Tics and Tourette's Syndrome
Approximately 40-60% of cases of Tourette's syndrome are preceded by ADHD that persists over time. The ADHD symptoms usually come first; tics come later. In some cases, tics are not present until the ADHD individual is treated with stimulant medication. Stimulant medication may both precipitate and worsen tics that are already present. Children who present with both ADHD and chronic tics and/or Tourette's syndrome are difficult to treat. The likelihood of Tourette's syndrome persisting into adult life is strong, and the tics may necessitate separate treatment such as clonidine, haloperidol, or pimozide in addition to the stimulant treatment of the ADHD syndrome.
Pervasive Developmental Disorders and Mental Retardation
Those children with significant cognitive impairment such as mental retardation and those with a pervasive developmental disorder who also have high rates of mental retardation often have ADHD symptomatology. Some studies suggest that the ADHD symptomatology in these individuals may respond to standard stimulant medication. Others have raised caution about the nature of attentional deficit in these children, suggesting that the problem may actually be a fixed, narrow attention span that may worsen with stimulant medication, even though physicians may be tempted to render treatment with stimulants because the behavior seems to worsen without it. Some have suggested the use of alternative agents, such as fenfluramine, to treat ADHD symptoms in these individuals.
Medical and Neurological Disorders
Many medical and neurological disorders may mimic ADHD, and they also may coexist with ADHD. Hyperthyroidism, infectious diseases of the CNS, fetal alcohol syndrome, fetal alcohol effects, exposure to cocaine in utero, lead poisoning, and posttraumatic organic brain syndrome may be comorbid with ADHD and may mimic a true ADHD syndrome.
Prospective studies suggest the following: there is a subgroup of children with ADHD, probably around the range of 30%, who seem to have a developmental delay picture; that is, some time in young adult life they no longer meet the criteria for the diagnosis of ADHD and no longer benefit from ADHD treatment. A second subgroup, maybe as many as 40%, have a continual display type outcome; that is, they continue to manifest several major symptoms if not the full syndrome of ADHD throughout their life span; they are also complicated by other difficulties in the emotional, behavioral, and cognitive areas.

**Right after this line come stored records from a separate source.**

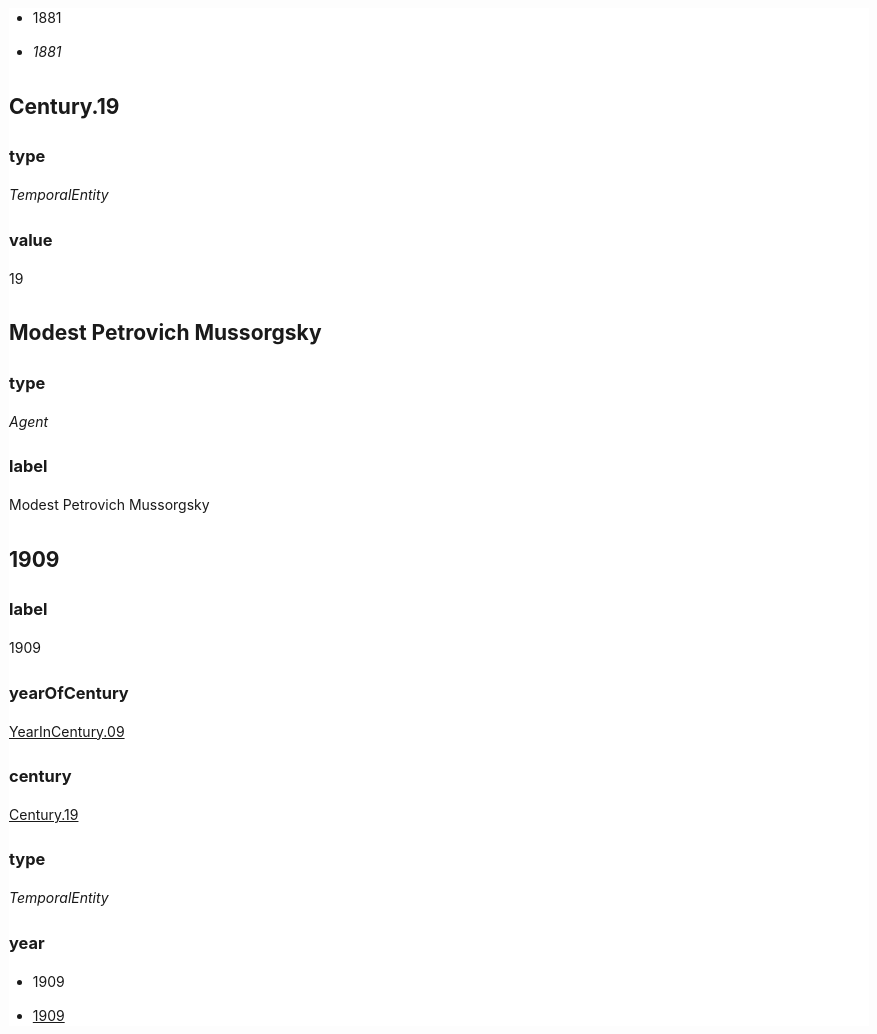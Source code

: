  - 1881

 - *1881*

## Century.19

### type


*TemporalEntity*

### value


19

## Modest Petrovich Mussorgsky

### type


*Agent*

### label


Modest Petrovich Mussorgsky

## 1909

### label


1909

### yearOfCentury


[YearInCentury.09](#YearInCentury.09)

### century


[Century.19](#Century.19)

### type


*TemporalEntity*

### year

 - 1909

 - [1909](#1909)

A smaller subgroup, again approximately 30%, may be considered to have a developmental delay type of outcome; that is, they present with continual ADHD symptoms but also show various serious forms of psychopathology, especially in the antisocial spectrum area, such as antisocial personality disorder and alcohol or other substance abuse.

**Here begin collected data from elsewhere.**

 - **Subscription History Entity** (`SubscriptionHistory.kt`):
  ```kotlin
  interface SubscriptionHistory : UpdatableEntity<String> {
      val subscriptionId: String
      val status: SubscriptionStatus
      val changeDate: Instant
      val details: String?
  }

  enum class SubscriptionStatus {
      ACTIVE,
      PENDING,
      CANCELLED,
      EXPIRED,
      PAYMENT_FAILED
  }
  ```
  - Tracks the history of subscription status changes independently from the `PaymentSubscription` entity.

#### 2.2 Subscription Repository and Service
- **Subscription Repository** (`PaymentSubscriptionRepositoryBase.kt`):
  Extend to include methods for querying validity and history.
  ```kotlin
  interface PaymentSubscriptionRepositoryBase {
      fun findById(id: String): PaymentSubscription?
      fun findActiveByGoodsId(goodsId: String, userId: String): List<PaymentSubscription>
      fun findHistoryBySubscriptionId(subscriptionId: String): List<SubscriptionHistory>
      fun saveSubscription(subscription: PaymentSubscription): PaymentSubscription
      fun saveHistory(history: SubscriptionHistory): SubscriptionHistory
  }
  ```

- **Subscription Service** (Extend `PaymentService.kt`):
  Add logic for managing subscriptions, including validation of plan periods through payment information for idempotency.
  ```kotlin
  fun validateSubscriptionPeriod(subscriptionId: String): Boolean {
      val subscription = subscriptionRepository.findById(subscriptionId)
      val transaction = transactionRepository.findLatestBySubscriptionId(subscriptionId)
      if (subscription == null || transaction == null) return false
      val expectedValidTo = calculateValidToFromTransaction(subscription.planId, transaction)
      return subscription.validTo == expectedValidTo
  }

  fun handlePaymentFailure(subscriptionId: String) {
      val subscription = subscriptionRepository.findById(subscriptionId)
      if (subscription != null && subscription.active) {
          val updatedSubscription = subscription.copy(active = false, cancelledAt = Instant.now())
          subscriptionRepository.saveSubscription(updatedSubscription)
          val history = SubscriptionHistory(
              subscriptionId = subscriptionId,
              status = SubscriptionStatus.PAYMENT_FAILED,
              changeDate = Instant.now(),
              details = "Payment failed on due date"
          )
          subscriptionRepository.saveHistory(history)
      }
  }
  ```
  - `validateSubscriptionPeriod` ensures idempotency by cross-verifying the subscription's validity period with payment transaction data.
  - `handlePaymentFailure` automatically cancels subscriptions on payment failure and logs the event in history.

Comorbidity most likely plays a role in this outcome. The strongest correlation with ADHD in children is the presence of oppositional-defiant disorder and conduct disorder. In later life, the correlation is with antisocial spectrum disorders. It can be readily seen that all the comorbid conditions discussed previously will have their own natural history. In some cases, the natural history is worsened by the presence of ADHD. For example, the pathway from oppositional- noncompliant behavior to more serious delinquent behavior seems to be hastened by the presence of ADHD in childhood. Likewise, the treatment of ADHD syndrome will affect the core symptoms of ADHD and may have secondary benefit on some of the non-ADHD symptomatology. For example, aggressive behavior in ADHD children may decrease with the treatment of ADHD symptoms by stimulant medication. In other cases, specific treatment plans--both psychopharma-cologic and psychosocial--are going to be necessary to treat the comorbid conditions and to mitigate against the negative outcome.